What you should do — Please report every line in the entries that contains the string "calculate".

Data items
....

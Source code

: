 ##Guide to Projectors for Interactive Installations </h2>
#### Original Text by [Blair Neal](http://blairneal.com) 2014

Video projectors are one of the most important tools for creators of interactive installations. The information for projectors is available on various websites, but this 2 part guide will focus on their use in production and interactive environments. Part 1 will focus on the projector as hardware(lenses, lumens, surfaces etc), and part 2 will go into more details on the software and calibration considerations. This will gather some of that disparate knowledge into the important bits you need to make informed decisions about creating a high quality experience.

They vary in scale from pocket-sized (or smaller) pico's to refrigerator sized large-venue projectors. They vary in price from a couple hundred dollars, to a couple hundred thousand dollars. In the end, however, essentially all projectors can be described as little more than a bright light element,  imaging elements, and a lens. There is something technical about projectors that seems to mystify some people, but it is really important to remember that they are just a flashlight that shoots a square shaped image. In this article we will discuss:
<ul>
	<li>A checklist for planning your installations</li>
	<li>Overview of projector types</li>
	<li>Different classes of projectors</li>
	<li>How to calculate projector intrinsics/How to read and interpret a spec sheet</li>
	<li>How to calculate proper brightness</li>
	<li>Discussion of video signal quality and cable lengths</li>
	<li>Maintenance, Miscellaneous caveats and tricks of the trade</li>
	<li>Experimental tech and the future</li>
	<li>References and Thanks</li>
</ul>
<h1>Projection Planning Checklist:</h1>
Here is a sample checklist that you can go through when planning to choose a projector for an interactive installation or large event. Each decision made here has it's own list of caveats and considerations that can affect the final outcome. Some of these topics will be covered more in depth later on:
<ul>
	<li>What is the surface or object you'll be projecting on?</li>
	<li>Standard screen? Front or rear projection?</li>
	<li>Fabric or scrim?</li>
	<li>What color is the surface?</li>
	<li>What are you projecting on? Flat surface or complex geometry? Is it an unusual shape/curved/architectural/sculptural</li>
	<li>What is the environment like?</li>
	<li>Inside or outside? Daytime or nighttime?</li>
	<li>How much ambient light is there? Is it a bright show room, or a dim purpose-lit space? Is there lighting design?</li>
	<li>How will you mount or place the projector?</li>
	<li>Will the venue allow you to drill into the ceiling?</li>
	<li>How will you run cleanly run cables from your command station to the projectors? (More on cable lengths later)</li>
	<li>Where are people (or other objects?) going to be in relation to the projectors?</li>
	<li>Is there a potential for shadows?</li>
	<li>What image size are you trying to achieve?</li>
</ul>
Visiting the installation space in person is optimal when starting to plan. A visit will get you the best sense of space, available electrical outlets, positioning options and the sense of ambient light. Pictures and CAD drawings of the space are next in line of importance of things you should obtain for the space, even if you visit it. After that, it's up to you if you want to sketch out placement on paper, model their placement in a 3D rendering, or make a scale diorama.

....

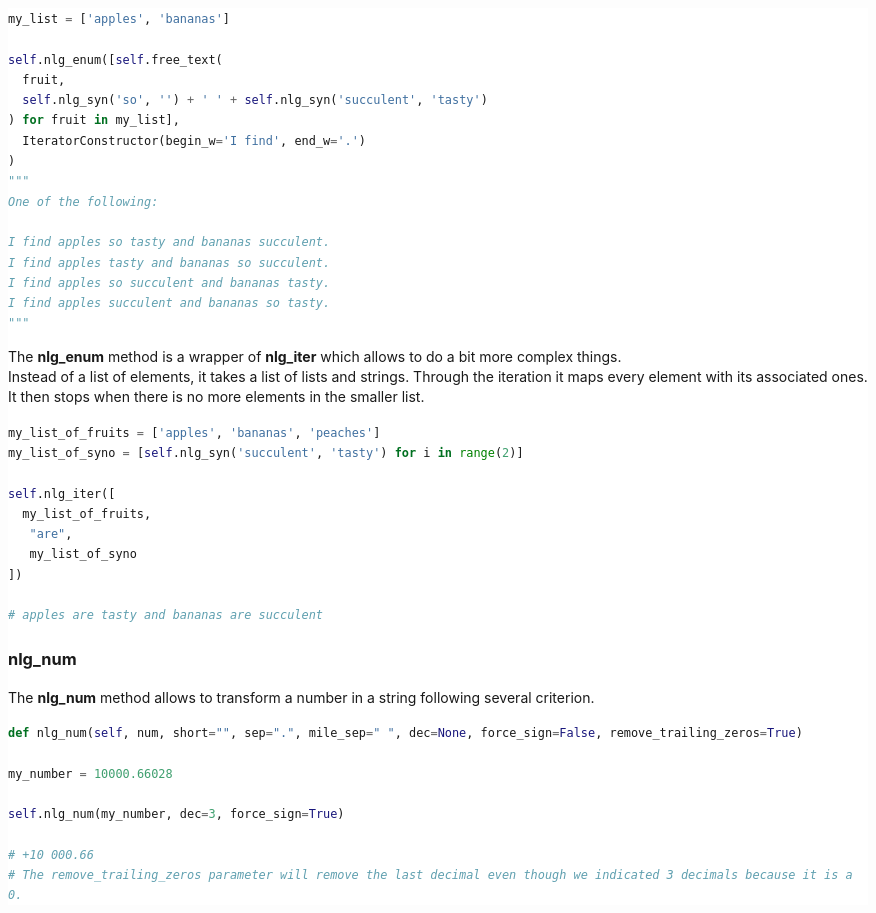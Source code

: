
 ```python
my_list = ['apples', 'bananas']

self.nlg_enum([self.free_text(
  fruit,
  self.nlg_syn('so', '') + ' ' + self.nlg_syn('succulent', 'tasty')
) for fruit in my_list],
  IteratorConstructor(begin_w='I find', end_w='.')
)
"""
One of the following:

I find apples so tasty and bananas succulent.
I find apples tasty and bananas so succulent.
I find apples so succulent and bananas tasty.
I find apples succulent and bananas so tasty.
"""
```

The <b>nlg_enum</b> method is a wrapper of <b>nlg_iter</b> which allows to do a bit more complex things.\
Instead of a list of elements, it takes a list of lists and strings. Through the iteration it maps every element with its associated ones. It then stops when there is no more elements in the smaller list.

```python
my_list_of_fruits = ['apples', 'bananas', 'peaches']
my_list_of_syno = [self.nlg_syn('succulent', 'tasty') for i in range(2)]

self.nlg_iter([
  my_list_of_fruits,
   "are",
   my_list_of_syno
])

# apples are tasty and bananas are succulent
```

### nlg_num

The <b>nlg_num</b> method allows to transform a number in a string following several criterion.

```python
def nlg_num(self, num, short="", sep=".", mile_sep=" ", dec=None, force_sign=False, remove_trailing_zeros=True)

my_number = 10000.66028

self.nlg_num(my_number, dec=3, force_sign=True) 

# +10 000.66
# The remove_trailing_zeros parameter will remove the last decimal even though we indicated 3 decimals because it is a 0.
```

....

Answer to the exercise —
	<li>How to calculate projector intrinsics/How to read and interpret a spec sheet</li>
	<li>How to calculate proper brightness</li>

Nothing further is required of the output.